Eliminado dos últimos torneios que disputou, prestes a sair da Copa do Brasil em fase inicial, o Corinthians corre imenso risco de, ao final do ano, protagonizar o momento mais vergonhoso de sua história – pior ainda do que em 2007, selando a queda do clube para a segunda-divisão do futebol nacional.
Agravante: sem embolsar o dinheiro das premiações previstas em orçamento – por não conquistá-lo, e fadado a receber ainda menos recursos em 2022, tudo isso em meio ao caos financeiro galopante desde que, há 14 anos, o atual grupo gestor assumiu o poder.
Se perder, duas vezes, para o limitado Atlético/GO na Arena de Itaquera já seria, por si, constrangedor, pior ainda foi ser colocado na roda, diversas vezes, em demonstração clara de que os adversários perderam o temor e também o respeito pelo clube.
Os atuais cartolas alvinegros prometeram, esportivamente, a reedição dos tempos de ‘Democracia Corinthiana’, mas entregaram, efetivamente, o novo ‘Faz-Me-Rir’.
Com a diferença de que o time dos anos 60, apesar de maculado pela derrota, ainda possuía alguns craques – Rivellino entre eles, enquanto o atual pagou milhões de reais a ‘perolas’ como Luan, Araos, e demais inutilidades.
Que culpa tem Sylvinho quando todos sabiam tratar-se de um aprendiz quando da contratação?
O erro é de quem, em vez de prestigiar Fernando Lázaro, também novato, mais barato e conhecedor do elenco disponível, preferiu a midiática jogada de apostar no escuro somente porque o novo treinador tinha nome conhecido.
Diante desse contexto, de extrema incompetência, o futuro que se avizinha é tenebroso.
Como esperar respeito dos adversários se o Corinthians, frequentemente, é desrespeitado pelos seus?

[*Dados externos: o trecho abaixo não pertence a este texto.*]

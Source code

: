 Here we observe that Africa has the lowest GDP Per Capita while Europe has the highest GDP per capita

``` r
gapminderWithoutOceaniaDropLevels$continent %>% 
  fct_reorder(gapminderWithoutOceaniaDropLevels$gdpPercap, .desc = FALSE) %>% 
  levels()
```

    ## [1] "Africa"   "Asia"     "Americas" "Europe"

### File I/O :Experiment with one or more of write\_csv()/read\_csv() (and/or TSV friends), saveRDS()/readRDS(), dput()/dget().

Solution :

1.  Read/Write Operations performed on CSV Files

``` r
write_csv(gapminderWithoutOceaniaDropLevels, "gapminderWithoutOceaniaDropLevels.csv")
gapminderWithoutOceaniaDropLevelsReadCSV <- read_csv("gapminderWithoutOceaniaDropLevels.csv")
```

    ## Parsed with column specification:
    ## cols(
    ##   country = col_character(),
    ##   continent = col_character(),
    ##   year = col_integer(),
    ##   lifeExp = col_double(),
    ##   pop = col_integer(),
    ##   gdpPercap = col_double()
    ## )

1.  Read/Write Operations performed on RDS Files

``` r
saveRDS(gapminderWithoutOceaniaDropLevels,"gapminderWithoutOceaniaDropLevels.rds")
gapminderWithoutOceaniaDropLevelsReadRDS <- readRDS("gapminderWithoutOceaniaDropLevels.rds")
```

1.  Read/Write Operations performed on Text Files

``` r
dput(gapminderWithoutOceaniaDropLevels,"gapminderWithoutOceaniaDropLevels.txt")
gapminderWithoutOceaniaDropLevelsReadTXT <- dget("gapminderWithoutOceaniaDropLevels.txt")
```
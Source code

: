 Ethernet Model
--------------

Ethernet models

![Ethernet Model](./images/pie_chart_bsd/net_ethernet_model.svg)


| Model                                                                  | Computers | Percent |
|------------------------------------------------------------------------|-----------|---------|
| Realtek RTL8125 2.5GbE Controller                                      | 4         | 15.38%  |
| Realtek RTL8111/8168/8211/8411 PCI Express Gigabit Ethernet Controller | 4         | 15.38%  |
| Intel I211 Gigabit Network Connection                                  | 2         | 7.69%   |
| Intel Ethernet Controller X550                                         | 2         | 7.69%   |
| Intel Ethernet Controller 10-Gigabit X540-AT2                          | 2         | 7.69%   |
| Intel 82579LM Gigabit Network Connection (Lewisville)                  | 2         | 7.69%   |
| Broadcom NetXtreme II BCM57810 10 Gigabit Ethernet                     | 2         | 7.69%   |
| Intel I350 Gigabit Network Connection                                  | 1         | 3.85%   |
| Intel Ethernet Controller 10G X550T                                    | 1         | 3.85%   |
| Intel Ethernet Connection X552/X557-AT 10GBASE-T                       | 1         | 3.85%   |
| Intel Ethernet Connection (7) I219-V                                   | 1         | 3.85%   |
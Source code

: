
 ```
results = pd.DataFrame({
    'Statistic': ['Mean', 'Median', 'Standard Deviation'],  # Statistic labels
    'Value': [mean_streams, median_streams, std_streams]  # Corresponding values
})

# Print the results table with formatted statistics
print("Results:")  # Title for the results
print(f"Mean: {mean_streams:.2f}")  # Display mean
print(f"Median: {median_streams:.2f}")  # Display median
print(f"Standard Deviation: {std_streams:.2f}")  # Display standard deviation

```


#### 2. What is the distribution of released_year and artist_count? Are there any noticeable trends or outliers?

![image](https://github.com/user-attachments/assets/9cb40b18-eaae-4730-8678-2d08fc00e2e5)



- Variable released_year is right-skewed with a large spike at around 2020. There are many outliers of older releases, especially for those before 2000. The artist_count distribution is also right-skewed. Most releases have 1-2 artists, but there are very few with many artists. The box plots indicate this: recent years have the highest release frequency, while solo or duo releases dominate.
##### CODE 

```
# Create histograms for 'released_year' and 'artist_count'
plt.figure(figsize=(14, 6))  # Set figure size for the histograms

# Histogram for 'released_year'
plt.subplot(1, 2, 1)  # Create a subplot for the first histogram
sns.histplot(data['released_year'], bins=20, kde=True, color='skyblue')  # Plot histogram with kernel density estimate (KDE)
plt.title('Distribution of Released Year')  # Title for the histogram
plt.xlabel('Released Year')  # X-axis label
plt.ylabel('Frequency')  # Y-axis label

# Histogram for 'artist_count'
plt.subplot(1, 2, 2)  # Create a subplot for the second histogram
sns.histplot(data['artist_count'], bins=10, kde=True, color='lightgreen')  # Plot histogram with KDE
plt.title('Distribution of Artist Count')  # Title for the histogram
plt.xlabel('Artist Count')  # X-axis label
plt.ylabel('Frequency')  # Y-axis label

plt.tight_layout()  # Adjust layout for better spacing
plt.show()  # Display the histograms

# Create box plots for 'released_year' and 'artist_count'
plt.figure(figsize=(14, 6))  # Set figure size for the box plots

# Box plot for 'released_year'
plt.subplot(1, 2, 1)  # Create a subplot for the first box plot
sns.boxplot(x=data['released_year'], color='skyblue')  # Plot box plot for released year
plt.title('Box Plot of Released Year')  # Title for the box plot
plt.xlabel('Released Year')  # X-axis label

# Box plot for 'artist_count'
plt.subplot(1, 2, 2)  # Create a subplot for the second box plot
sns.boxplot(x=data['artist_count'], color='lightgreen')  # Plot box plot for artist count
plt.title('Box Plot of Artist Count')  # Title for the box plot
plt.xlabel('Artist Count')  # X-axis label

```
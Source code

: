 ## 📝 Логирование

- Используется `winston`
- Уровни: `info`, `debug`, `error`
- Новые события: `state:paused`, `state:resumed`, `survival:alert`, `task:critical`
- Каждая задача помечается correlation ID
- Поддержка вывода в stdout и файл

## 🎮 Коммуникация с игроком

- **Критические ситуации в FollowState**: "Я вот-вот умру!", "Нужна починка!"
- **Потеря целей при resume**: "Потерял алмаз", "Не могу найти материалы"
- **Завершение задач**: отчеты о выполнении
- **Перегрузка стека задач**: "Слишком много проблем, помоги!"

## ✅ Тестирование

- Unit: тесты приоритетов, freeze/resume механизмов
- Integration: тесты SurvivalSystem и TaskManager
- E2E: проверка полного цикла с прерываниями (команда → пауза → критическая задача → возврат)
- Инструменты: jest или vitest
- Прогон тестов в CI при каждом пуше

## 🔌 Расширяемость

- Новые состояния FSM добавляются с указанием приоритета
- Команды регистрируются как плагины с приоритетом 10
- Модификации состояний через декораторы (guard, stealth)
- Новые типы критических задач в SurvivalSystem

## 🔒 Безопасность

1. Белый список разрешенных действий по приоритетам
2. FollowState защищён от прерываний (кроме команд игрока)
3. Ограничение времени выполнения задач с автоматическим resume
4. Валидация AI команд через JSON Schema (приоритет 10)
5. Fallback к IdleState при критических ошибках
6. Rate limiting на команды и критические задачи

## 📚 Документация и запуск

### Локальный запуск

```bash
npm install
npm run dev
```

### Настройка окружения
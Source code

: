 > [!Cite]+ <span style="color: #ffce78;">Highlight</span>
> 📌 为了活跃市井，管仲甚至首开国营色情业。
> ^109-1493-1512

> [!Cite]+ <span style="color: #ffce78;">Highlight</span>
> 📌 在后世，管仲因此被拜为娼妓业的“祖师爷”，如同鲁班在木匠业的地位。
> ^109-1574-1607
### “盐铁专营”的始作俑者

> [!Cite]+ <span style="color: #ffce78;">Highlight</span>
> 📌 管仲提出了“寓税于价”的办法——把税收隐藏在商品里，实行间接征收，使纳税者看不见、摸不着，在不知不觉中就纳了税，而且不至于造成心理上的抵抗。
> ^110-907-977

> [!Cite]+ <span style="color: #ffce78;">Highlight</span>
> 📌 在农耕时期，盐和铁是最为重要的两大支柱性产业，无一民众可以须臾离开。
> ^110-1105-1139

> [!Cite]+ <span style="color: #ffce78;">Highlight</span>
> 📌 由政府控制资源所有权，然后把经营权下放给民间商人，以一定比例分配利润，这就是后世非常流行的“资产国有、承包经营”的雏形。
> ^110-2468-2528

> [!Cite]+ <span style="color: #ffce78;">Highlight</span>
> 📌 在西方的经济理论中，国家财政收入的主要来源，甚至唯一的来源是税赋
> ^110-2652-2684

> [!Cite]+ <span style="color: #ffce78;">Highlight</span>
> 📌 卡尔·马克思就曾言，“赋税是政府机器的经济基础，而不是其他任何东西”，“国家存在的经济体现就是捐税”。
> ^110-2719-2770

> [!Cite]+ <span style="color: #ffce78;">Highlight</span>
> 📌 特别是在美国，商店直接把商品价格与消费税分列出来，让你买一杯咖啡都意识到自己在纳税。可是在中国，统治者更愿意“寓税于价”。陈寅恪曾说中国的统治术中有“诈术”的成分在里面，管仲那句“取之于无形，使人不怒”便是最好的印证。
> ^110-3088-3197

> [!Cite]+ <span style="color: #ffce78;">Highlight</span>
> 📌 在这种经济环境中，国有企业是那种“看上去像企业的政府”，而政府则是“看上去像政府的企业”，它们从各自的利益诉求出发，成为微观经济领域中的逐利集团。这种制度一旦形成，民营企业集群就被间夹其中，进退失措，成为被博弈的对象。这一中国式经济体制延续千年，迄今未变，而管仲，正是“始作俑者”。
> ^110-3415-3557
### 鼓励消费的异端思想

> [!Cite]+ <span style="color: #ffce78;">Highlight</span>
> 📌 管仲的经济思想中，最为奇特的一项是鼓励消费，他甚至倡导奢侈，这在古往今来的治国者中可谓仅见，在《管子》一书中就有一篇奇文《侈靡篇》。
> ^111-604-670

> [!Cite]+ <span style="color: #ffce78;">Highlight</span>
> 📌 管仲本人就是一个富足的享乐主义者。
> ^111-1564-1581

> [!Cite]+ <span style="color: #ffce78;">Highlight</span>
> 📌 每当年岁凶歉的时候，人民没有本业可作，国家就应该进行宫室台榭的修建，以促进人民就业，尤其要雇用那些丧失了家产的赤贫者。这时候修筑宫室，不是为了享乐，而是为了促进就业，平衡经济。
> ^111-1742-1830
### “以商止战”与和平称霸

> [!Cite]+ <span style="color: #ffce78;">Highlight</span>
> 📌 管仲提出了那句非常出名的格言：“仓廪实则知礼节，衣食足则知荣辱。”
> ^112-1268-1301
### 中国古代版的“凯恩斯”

Os cartolas seguem sem pagar o estádio e também as contas básicas, gerindo o futebol através de um diretor acusado de roubar a própria empresa, além da categoria de base comandada por um ‘empresário’ da jogatina, valente no submundo, mas que, temeroso de investigações, sequer tem coragem de aparecer, escondendo-se às costas de agentes de jogadores nomeados, oficialmente, para beneficiá-lo.
Vale relembrar: logo após a queda da a segunda-divisão, em 2007, Andres Sanches, o chefe de todos, garantiu que ninguém mais iria rir do Corinthians, que o clube, em pouco tempo, estaria no patamar do Barcelona e que a Arena de Itaquera estaria paga em apenas sete anos.
Difícil saber quem mente mais no Parque São Jorge.
Fácil, porém, é notar quem finge acreditar para beneficiar-se às custas do Corinthians e do sofrimento de milhões de torcedores.